In Float, poet, essayist, translator, critic, playwright and professor Anne Carson (Nox) offers new poetry and prose presented in 23 separately bound chapters, arranged in an attractive acetate case. It is a marriage of penetrating intellect, inspiring language and the art of the book. "Powerless Structures Fig. II (Sanne)," for example, is a short poem on the death of a loved one that concludes, "Three steps up no steps down/ she dies/ in April 2010 of alcohol and indescribable longing." "Eras of Yves Klein" contains six pages of personal biographical entries about this French artist, each line beginning with "The Era of..."--including "The Era of Covering Up Rosicrucian Beliefs with the Vocabulary of Phenomenology so as Not to Be Ridiculed by Paris Intelligentsia." Another, "Maintenance," is an amusing take on upkeep--in one line asking "Is order an issue of maintenance as in in what order as in the order given in the diagram the order they came out of the box etc."
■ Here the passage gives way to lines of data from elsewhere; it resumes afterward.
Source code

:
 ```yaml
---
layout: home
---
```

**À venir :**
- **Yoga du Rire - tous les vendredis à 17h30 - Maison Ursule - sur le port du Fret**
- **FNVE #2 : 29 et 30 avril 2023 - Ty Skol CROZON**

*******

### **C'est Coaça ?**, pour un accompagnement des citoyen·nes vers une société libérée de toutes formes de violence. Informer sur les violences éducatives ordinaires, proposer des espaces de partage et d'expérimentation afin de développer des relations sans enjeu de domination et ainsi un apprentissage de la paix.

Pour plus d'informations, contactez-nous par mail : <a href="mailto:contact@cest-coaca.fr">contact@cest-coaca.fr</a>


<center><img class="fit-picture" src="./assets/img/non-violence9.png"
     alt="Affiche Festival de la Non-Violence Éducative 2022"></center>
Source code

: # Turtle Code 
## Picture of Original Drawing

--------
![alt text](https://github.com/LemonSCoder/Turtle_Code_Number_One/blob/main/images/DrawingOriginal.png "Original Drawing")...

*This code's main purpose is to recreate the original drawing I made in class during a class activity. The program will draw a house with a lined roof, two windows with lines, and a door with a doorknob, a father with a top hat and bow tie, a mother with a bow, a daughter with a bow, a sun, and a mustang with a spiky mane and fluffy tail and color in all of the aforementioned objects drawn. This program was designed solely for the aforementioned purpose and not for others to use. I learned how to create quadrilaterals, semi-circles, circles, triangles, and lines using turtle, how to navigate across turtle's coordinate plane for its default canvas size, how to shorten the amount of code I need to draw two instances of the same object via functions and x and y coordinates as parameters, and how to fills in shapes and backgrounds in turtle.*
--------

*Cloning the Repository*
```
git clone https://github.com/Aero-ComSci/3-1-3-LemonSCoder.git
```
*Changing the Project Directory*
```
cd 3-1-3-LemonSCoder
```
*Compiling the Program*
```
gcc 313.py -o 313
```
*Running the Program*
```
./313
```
Carson ruminates on the process of translation in "Variations on the Right to Remain Silent," citing Joan of Arc, Francis Bacon and Friedrich Hölderlin. And in the lyrical poem "Wildly Constant," the narrator reflects, "I always walk in the morning./ I don't know why anymore./ Life is short," and continues with what could be a summary description of Float: "What would it be like/ to live in a library/ of melted books?/ With sentences streaming over the floor/ and all the punctuation/ settled to the bottom as residue." A visit to the library inside Carson's head is always worth standing in line. --Bruce Jacobs, founding partner, Watermark Books & Cafe, Wichita, Kan.